As for this, you are probably right – not the least because the Bush administration failed to act on climate change so enviro won the Supreme Court case that Jon Adler says essentially forces the EPA to do more of the same – but is anyone actually making a proposal that would include eliminating CAFE? 

But in this vein, back in the Bush heyday when Republicans had both houses of Congress, I’m sure Dems/enviros would have loved to trade away CAFE for rebated carbon taxes, or for improving power competition/smart grid a la Paul Joskow/Lynne Kiesling.  They might have even given up corporate income taxes entirely for such alternate revenues.  It is shocking, in fact, that Washington Republicans were unwilling to even consider this fundamental, multi-billion-dollar reform, that would have eliminated CAFE and avoided C&T pork and subsidies of the type that Obama and guys like Pickens wants.

But instead of even-handedness and looking for win-win deals, you can keep bashing Dems.  Good luck with that now, after Bush strong-armed Greenspan into creating this bubble, did a bunch of other nonsense and thus empowered Dems to finish off the job wrecking the economy – in order to “save” it.
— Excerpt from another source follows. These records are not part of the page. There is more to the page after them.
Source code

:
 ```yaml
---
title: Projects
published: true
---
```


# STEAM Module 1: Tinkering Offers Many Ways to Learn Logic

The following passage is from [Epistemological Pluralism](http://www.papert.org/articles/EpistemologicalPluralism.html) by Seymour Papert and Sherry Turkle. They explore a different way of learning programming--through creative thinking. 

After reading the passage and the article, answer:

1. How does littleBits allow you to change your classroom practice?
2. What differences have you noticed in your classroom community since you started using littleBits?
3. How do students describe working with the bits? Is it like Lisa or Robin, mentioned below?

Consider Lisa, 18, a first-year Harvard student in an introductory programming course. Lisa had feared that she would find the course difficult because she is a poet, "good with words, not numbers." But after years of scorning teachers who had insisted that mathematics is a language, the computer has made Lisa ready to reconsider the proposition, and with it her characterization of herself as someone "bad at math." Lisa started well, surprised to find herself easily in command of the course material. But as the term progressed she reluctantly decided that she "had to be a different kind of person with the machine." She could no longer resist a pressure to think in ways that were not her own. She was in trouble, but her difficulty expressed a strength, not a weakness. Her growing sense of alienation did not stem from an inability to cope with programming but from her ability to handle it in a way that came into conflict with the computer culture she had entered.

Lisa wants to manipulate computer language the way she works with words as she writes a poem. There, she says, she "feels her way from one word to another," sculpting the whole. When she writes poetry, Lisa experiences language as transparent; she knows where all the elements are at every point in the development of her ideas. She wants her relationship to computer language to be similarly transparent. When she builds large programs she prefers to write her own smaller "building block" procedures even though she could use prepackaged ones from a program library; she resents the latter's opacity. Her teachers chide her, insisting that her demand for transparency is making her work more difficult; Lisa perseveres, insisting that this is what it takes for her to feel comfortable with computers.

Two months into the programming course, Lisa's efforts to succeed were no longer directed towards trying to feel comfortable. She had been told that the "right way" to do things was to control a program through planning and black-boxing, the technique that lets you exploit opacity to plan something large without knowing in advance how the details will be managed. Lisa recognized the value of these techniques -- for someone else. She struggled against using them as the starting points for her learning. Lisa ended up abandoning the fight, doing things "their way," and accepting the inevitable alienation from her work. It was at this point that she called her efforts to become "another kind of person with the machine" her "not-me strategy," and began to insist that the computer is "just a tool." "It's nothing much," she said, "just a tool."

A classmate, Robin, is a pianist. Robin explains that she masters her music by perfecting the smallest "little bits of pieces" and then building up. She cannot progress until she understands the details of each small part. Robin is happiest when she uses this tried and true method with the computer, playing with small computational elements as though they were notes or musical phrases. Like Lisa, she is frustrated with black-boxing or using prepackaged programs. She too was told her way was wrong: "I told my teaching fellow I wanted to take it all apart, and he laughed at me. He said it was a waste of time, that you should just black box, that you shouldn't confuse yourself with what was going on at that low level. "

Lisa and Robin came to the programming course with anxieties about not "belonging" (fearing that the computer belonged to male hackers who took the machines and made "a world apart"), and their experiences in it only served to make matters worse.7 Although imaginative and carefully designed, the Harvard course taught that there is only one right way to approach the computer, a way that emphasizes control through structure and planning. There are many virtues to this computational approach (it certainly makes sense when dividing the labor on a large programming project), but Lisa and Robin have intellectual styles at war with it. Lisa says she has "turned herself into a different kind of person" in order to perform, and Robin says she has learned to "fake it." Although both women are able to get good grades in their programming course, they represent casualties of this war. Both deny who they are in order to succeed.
While thinking creatively might not be easy, it’s a start at actually succeeding.



Kristof gets Japan’s "lost decade" wrong; argues for a US lost decade by supporting the auto bailout

December 15th, 2008 No comments

New York Times columnist Nicholas Kristof argues on Sunday that an auto industry bailout is needed given the importance of the industry to the US economy, and bases his conclusion on how economic mismanagement by Japan resulted in the “lost decade” there; his blog summary is a good precis of his column:

My Sunday column argues for bailing out the auto companies. It’s not that I think the arguments against a bailout are wrong — in general, businesses should have to have the freedom to fail — but conditions are so precarious right now that we just can’t afford another huge blow to employment and consumer demand. It may well be cheaper for taxpayers to sustain General Motors than to pay for the clean-up and burial if it expires.

I should add that my view on this is deeply shaped by my years living in Japan during the “lost decade” there. Anyone who watched the torment of Japan, and the failure of government to address it sufficiently aggressively, believes that we should err on the side of action.

It seems to me that, from my vantage point (in Japan in the 80s and since 2000, and observation of the US S&L liquidations), Nick Kristof has got the lessons from the Japan “lost decade” all wrong.  I said as much on his blog, and copy below the comments I left him:

Anyone who watched the torment of Japan, and the failure of government to address it sufficiently aggressively, believes that we should err on the side of action.

Nick, I think you fail to understand Japan’s lost decade, which certainly involved the government acting to provide massive capital support to prop up banks, thereby allowing zombie companies to survive, while further wasting public funds on roads and bridges make-work projects.

The Japanese would have been much better off either with (1) aggressive bank takeovers, liquidations and asset workouts – a la the US method in dealing with failed S&Ls, or (2) with doing absolutely nothing, which would have resulted in bank failures and the death of zombie companies.

Why are these better than direct bank bailouts or industry bailouts?  Because they stop wasting public and private capital on failed businesses, put idle assets in the hands of people who can do something positive with them, and contribute to growing economies.

Public intervention in the form of bailouts is pernicious because it not only lets politicians pose as doing something, but further takes wealth from private hands (either in the form of taxes, or borrowed capital that raises borrowing costs for others) and instead of letting private markets determine what are the most profitable areas for investment.  At their core, bailouts are actually a tax on future recoveries.